Work to complete
Everything from the first line of the entries through the line containing "## Project Status" is to be retyped exactly, and nothing beyond it.

Task input
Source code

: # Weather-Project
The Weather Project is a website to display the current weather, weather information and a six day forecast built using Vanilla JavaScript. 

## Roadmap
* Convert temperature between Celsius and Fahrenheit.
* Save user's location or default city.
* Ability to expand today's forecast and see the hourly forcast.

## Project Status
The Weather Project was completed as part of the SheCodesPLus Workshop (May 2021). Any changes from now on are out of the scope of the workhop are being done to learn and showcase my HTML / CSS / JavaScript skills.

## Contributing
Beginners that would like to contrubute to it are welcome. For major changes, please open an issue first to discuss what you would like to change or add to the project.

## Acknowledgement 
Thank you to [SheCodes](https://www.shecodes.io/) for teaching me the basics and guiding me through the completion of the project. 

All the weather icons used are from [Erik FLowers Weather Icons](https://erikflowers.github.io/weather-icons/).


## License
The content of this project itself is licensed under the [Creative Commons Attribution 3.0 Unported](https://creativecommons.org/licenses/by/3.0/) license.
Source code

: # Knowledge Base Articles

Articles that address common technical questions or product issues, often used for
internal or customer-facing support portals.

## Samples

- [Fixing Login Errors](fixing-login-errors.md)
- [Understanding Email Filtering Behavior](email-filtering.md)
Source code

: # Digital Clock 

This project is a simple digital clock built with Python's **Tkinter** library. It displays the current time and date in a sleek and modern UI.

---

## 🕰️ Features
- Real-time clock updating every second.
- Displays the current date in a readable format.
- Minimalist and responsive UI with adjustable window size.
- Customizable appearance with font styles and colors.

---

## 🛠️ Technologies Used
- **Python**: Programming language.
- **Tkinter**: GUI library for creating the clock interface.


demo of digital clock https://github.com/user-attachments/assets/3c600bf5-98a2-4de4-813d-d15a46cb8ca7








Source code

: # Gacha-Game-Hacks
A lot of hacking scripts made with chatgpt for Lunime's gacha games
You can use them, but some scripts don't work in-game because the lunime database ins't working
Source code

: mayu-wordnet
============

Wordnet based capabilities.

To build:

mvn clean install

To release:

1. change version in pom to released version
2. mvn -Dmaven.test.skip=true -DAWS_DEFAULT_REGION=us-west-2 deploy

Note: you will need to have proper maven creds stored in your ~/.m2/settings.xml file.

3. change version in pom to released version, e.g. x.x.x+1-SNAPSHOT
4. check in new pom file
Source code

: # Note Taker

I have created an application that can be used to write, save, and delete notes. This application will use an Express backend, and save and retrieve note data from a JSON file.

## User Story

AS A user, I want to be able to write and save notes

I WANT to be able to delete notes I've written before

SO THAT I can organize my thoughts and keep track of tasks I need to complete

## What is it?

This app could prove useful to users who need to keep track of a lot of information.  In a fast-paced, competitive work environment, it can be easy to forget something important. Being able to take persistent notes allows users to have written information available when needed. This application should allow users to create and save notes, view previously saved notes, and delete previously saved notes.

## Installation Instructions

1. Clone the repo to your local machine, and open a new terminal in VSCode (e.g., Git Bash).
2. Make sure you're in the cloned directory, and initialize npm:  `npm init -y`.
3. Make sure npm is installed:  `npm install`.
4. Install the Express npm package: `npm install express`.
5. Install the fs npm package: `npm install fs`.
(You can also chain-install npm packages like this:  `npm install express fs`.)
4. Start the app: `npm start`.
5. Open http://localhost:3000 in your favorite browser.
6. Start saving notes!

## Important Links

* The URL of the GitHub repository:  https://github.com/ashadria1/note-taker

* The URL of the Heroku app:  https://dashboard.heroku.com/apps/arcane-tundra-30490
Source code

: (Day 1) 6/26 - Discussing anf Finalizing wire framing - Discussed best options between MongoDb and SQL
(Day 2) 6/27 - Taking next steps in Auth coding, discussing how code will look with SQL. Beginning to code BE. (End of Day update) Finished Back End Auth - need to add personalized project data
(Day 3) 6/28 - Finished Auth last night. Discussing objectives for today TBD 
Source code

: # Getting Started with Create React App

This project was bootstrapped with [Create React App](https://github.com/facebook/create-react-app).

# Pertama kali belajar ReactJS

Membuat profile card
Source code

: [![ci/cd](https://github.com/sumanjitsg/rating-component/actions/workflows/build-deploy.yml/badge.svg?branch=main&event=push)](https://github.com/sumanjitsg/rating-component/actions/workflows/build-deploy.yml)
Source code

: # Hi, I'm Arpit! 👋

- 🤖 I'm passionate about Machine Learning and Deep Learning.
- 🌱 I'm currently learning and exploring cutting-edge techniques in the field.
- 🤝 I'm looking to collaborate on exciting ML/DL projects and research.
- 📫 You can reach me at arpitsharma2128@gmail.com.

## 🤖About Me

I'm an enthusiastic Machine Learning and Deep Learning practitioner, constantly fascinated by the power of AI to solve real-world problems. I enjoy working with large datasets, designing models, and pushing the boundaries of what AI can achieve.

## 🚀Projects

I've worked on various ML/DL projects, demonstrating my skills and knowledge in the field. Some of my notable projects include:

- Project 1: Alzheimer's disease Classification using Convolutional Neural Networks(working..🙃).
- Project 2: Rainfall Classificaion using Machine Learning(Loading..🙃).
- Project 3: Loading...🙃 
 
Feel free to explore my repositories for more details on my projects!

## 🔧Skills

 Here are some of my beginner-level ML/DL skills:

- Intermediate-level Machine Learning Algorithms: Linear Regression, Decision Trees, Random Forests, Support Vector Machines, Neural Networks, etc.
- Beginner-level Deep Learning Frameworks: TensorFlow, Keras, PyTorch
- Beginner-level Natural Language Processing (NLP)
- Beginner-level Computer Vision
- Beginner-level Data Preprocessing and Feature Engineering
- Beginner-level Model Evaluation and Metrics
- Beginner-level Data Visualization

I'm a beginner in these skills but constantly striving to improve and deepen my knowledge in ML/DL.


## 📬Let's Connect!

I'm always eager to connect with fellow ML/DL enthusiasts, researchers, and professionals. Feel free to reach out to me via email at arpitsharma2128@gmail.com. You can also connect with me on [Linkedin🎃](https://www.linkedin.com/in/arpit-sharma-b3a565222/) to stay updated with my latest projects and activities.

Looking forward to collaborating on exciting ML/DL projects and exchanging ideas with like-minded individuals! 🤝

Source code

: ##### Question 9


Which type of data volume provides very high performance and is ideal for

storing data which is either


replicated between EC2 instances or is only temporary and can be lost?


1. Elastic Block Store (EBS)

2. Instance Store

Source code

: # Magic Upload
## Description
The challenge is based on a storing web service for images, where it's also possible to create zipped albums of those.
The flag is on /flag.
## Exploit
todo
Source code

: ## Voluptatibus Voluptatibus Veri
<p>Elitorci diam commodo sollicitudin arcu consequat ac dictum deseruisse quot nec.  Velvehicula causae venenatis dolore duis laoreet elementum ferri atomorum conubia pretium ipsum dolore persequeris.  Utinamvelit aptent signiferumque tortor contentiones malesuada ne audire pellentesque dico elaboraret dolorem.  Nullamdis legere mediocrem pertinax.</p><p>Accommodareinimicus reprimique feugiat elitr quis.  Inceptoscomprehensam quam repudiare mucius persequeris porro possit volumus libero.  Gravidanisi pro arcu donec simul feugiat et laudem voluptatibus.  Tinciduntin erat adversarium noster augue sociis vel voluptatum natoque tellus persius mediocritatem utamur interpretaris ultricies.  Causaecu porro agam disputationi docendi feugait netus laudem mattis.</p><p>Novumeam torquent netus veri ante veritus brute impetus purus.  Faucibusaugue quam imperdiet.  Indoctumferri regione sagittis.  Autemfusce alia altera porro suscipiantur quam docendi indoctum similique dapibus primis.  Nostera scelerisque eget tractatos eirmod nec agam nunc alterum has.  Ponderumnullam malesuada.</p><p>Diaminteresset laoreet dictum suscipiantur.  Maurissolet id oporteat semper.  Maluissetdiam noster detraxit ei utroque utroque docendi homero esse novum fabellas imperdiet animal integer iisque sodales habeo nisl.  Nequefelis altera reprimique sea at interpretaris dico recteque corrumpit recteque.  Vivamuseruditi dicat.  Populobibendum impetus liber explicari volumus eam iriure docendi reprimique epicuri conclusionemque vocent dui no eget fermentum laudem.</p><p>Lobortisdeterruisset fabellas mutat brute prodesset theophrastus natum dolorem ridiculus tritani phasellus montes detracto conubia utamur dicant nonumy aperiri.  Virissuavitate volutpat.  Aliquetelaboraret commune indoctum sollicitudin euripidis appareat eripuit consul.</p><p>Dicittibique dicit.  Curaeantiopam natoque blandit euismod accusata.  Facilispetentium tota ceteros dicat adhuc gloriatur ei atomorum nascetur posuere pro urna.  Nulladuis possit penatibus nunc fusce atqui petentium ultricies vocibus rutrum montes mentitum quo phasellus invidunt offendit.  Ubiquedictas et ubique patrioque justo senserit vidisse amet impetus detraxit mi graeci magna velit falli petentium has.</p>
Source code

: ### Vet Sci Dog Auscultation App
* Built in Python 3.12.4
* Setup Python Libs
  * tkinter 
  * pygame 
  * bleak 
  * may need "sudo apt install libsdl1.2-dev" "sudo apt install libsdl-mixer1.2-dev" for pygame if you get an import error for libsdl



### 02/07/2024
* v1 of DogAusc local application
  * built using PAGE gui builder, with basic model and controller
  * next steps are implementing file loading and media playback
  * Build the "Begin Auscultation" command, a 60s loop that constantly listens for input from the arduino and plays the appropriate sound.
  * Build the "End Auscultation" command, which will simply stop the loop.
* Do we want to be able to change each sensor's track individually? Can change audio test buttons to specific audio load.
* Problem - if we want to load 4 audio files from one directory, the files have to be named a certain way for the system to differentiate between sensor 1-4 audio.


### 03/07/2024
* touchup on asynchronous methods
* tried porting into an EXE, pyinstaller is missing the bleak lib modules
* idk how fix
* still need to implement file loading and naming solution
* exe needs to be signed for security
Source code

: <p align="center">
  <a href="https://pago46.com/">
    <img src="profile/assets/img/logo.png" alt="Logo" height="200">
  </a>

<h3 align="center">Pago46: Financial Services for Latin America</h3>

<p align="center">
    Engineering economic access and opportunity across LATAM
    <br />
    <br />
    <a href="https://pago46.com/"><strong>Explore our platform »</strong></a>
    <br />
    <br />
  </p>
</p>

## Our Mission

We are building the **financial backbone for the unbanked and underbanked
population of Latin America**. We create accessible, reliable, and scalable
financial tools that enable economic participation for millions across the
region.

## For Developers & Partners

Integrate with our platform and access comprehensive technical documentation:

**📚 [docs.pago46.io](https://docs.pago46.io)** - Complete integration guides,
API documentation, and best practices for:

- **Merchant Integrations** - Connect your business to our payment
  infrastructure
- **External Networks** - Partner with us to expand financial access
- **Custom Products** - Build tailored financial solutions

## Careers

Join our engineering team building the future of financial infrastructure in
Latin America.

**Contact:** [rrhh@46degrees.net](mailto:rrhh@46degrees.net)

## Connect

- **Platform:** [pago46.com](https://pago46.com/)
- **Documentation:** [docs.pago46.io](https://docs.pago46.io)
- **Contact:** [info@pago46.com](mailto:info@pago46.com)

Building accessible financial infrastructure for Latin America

Output of the exercise
Source code

: # Weather-Project
The Weather Project is a website to display the current weather, weather information and a six day forecast built using Vanilla JavaScript. 

## Roadmap
* Convert temperature between Celsius and Fahrenheit.
* Save user's location or default city.
* Ability to expand today's forecast and see the hourly forcast.

## Project Status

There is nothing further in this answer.